## MATERIAL SUPPLIED
-----

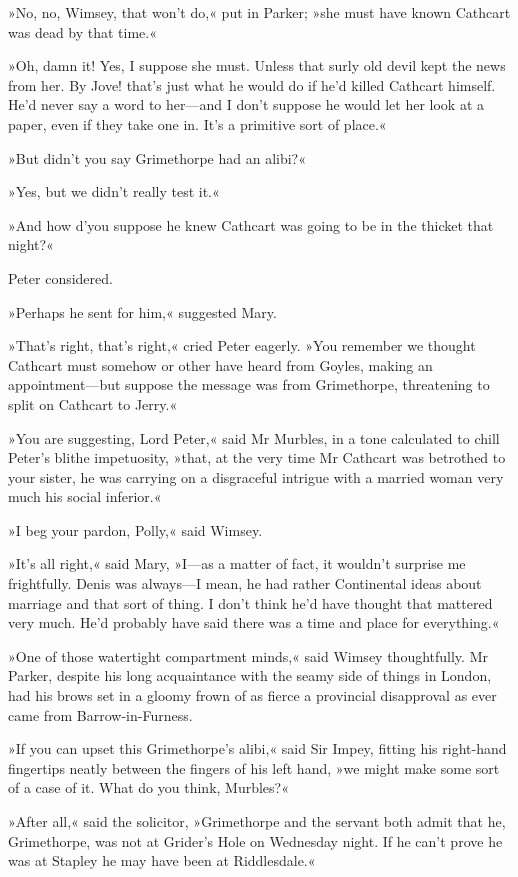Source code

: »No, no, Wimsey, that won't do,« put in Parker; »she must have known Cathcart was dead by that time.«

»Oh, damn it! Yes, I suppose she must. Unless that surly old devil kept the news from her. By Jove! that's just what he would do if he'd killed Cathcart himself. He'd never say a word to her—and I don't suppose he would let her look at a paper, even if they take one in. It's a primitive sort of place.«

»But didn't you say Grimethorpe had an alibi?«

»Yes, but we didn't really test it.«

»And how d'you suppose he knew Cathcart was going to be in the thicket that night?«

Peter considered.

»Perhaps he sent for him,« suggested Mary.

»That's right, that's right,« cried Peter eagerly. »You remember we thought Cathcart must somehow or other have heard from Goyles, making an appointment—but suppose the message was from Grimethorpe, threatening to split on Cathcart to Jerry.«

»You are suggesting, Lord Peter,« said Mr Murbles, in a tone calculated to chill Peter's blithe impetuosity, »that, at the very time Mr Cathcart was betrothed to your sister, he was carrying on a disgraceful intrigue with a married woman very much his social inferior.«

»I beg your pardon, Polly,« said Wimsey.

»It's all right,« said Mary, »I—as a matter of fact, it wouldn't surprise me frightfully. Denis was always—I mean, he had rather Continental ideas about marriage and that sort of thing. I don't think he'd have thought that mattered very much. He'd probably have said there was a time and place for everything.«

»One of those watertight compartment minds,« said Wimsey thoughtfully.  Mr Parker, despite his long acquaintance with the seamy side of things in London, had his brows set in a gloomy frown of as fierce a provincial disapproval as ever came from Barrow-in-Furness.

»If you can upset this Grimethorpe's alibi,« said Sir Impey, fitting his right-hand fingertips neatly between the fingers of his left hand, »we might make some sort of a case of it. What do you think, Murbles?«

»After all,« said the solicitor, »Grimethorpe and the servant both admit that he, Grimethorpe, was not at Grider's Hole on Wednesday night. If he can't prove he was at Stapley he may have been at Riddlesdale.«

-----

Look for the string "alibi" in the data above and return every line that has it.

»But didn't you say Grimethorpe had an alibi?«
»If you can upset this Grimethorpe's alibi,« said Sir Impey, fitting his right-hand fingertips neatly between the fingers of his left hand, »we might make some sort of a case of it. What do you think, Murbles?«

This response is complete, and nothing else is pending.